The LP’s highlight was the gospel-flavored “My Prayer,” co-written by Georges Boulanger and Jimmy Kennedy. Two versions of the track were featured. A “Fast” disco edit was the opening cut, and a ballad version closed the album out.
The album’s stellar backing band included bassist Wilton Felder and keyboardist Joe Sample of the Crusaders, Bobbye Jean Hall on congas, Roger Hawkins on drums, Ray Parker Jr. and Funk Brother Melvin "Wah Wah Watson" Ragin on guitars, and Jim Gilstrap on backing vocals.

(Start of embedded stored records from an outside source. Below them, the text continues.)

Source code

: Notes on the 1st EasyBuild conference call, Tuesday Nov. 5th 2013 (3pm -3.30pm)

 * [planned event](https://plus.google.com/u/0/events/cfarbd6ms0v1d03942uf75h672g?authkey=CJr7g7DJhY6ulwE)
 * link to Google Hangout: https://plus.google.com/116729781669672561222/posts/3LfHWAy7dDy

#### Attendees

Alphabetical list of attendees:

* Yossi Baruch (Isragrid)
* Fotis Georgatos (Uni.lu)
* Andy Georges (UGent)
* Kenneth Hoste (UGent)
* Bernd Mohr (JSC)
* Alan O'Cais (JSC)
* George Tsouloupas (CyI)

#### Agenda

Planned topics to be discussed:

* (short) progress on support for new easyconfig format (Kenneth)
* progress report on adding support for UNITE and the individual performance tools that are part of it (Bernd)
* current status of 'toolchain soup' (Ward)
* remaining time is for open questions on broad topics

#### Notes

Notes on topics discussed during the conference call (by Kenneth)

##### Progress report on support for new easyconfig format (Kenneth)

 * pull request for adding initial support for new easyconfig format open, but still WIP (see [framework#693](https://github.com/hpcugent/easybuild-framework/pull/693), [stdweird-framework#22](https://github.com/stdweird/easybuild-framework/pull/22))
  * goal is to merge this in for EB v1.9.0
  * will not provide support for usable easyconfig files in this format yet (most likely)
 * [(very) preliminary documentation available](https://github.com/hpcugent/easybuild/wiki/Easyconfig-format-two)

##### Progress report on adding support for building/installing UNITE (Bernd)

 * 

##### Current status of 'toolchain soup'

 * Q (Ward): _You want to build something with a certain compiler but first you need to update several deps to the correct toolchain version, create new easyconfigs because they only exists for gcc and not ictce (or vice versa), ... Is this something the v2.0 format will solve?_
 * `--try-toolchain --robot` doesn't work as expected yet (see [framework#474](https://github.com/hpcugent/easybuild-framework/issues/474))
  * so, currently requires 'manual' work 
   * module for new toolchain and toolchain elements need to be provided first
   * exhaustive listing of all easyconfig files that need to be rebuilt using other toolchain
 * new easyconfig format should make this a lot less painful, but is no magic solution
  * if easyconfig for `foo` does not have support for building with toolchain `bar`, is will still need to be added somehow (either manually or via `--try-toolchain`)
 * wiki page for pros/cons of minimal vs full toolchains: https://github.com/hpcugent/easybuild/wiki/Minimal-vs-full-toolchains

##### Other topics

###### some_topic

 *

In 1980, Thom Bell produced Bridgewater’s second self-titled album, this one for Elektra Records. Bell’s newly hired staff writers Preston Glass and his brother Alan co-wrote the beautiful jam “That's the Way Love Should Feel” for the LP. It was their only contribution to a record packed with compositions from some of the best songwriters of the previous decade, including Bell and Linda Creed, Joseph Jefferson, and Leroy Bell and Casey James.
Another of the album’s masterpieces was its classy, lyrically poignant opening cut, “Lonely Disco Dancer,” which was co-written by Bell, Jefferson and Richard Roebuck.
The backing band that Bell assembled for Dee Dee Bridgewater consisted of many MFSB all-stars, like Bobby Eli on guitar, Larry Washington on percussion, Charles Collins on drums, and Don Renaldo handling strings and horns. It also featured Bob Babbit on bass, Casey James and Bell himself on keyboards, his nephew Leroy Bell on percussion, and Frankie Bleu and the Sweethearts of Sigma (Barbara Ingram, Carla Benson and Yvette Benton) on backing vocals.
Released in the year the anti-disco backlash reached full speed, the LP sadly did not chart. It was Bridgewater’s last studio album until Victim of Love in 1989.